Rachel and Denise were the first to notice the dead pig; Charlene lip-read the swear words that fell out their mouths at the sight. Ever the butcher, Rachel knelt down to inspect the beast. She tucked her thick auburn hair under her fleece before prodding and poking at the pig’s dark, hairy flesh. Charlene stepped over to the broken window to hear them better.
—Peer thing! Rachel said. It’s nae even fully grown. It’ll have been that pair o teuchter twats that did this. They were right pissed aff fan I cancelled aa my orders at the butcher the other day. She looked back down at the pig and smiled. Onybody fancy a hog roast?
—As lang as you prepare it, Denise said, standing well back in her pink trainers. Her bruised eye stood out more in the cold summer light than it had in the shadows below deck. I’m nae touching that thing!

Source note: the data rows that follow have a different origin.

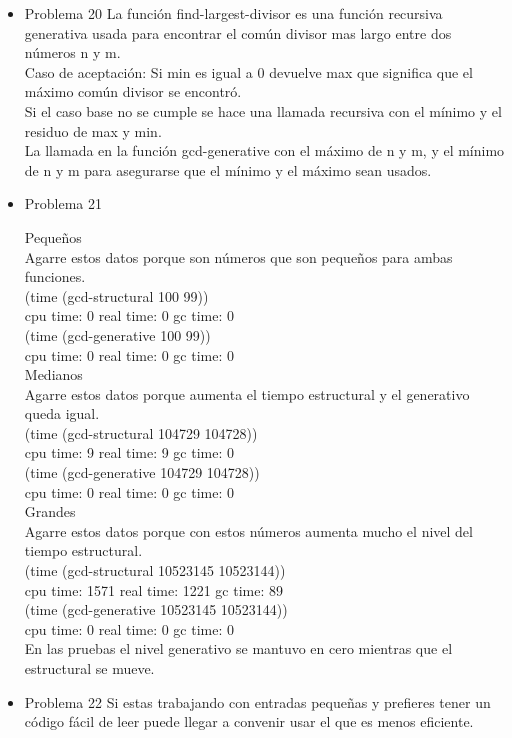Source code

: \documentclass{article}
\begin{document}
\begin{itemize}
    \item Problema 20
    La función find-largest-divisor es una función recursiva generativa usada para encontrar el común divisor mas largo entre dos números n y m. \\
    Caso de aceptación: Si min es igual a 0 devuelve max que significa que el máximo común divisor se encontró. \\
    Si el caso base no se cumple se hace una llamada recursiva con el mínimo y el residuo de max y min. \\
    La llamada en la función gcd-generative con el máximo de n y m, y el mínimo de n y m para asegurarse que el mínimo y el máximo sean usados. \\

    \item Problema 21
    
    Pequeños \\
    Agarre estos datos porque son números que son pequeños para ambas funciones.\\
    (time (gcd-structural 100 99)) \\
    cpu time: 0 real time: 0 gc time: 0 \\
    (time (gcd-generative 100 99)) \\
    cpu time: 0 real time: 0 gc time: 0 \\
    
    Medianos \\
    Agarre estos datos porque aumenta el tiempo estructural y el generativo queda igual.\\
    (time (gcd-structural 104729 104728)) \\
    cpu time: 9 real time: 9 gc time: 0 \\
    (time (gcd-generative 104729 104728)) \\
    cpu time: 0 real time: 0 gc time: 0 \\
    
    Grandes \\
    Agarre estos datos porque con estos números aumenta mucho el nivel del tiempo estructural.\\
    (time (gcd-structural 10523145 10523144)) \\
    cpu time: 1571 real time: 1221 gc time: 89 \\
    (time (gcd-generative 10523145 10523144)) \\
    cpu time: 0 real time: 0 gc time: 0 \\

    En las pruebas el nivel generativo se mantuvo en cero mientras que el estructural se mueve.
    \item Problema 22
    Si estas trabajando con entradas pequeñas y prefieres tener un código fácil de leer puede llegar a convenir usar el que es menos eficiente. \\

\end{itemize}
\end{document}
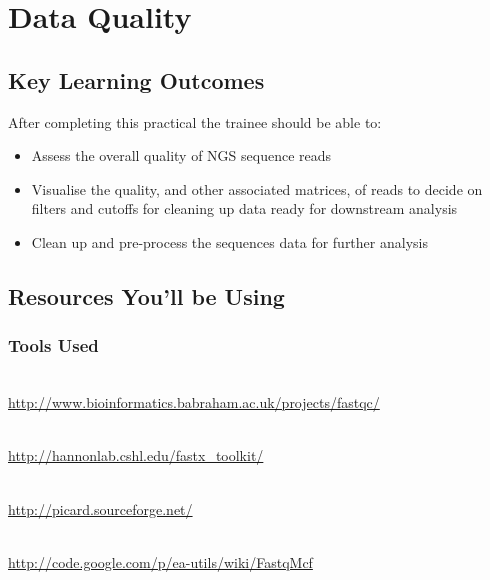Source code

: \renewcommand{\moduleTitle}{Data Quality}
\renewcommand{\moduleAuthors}{%
  Sonika Tyagi \mailto{sonika.tyagi@agrf.org.au}
} \renewcommand{\moduleContributions}{%
  Nathan S. Watson-Haigh \mailto{nathan.watson-haigh@awri.com.au}%
}

\chapter{\moduleTitle}
\newpage

\section{Key Learning Outcomes}

After completing this practical the trainee should be able to:
\begin{itemize}
  \item Assess the overall quality of NGS sequence reads\\
  \item Visualise the quality, and other associated matrices, of reads to decide
        on filters and cutoffs for cleaning up data ready for downstream analysis\\
  \item Clean up and pre-process the sequences data for further analysis\\
\end{itemize}

\section{Resources You'll be Using}
 
\subsection{Tools Used}
\begin{description}[style=multiline,labelindent=0cm,align=left,leftmargin=0.5cm]
  \item[FastQC]\hfill\\
  	\url{http://www.bioinformatics.babraham.ac.uk/projects/fastqc/}
  \item[fastx-toolkit]\hfill\\
  	\url{http://hannonlab.cshl.edu/fastx_toolkit/}
  \item[picard]\hfill\\
  	\url{http://picard.sourceforge.net/}
  \item[fastq-mcf]\hfill\\
  	\url{http://code.google.com/p/ea-utils/wiki/FastqMcf}
\end{description}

As Denise scurried over to Isobel, she pegged her small button nose to block out the reek of diesel she’d whined about when they set foot on the boat that morning.
—But why a pig? Sandra asked as she helped Rachel start to drag the beast down the starboard deck.
—Because it’s bad luck aboard a boat! Charlene said loud enough to be heard through the window.
—Aye, that’s right, her mam said. Pigs, salmon… rabbits, ministers... and, worst of aa, women.
—We’re well and truly fucked then, Sandra said before she disappeared down towards the stern with Rachel.
Isobel started making her way down the other side but stopped at the broken wheelhouse window. She looked at Charlene in disbelief, shards of glass framing her.
—Fit are we deeing?
—Fitiver we want mam, Charlene replied. She looked over at the wide grey expanse of the North Sea. Its horizon rose and sank in the distance as the boat rocked onwards.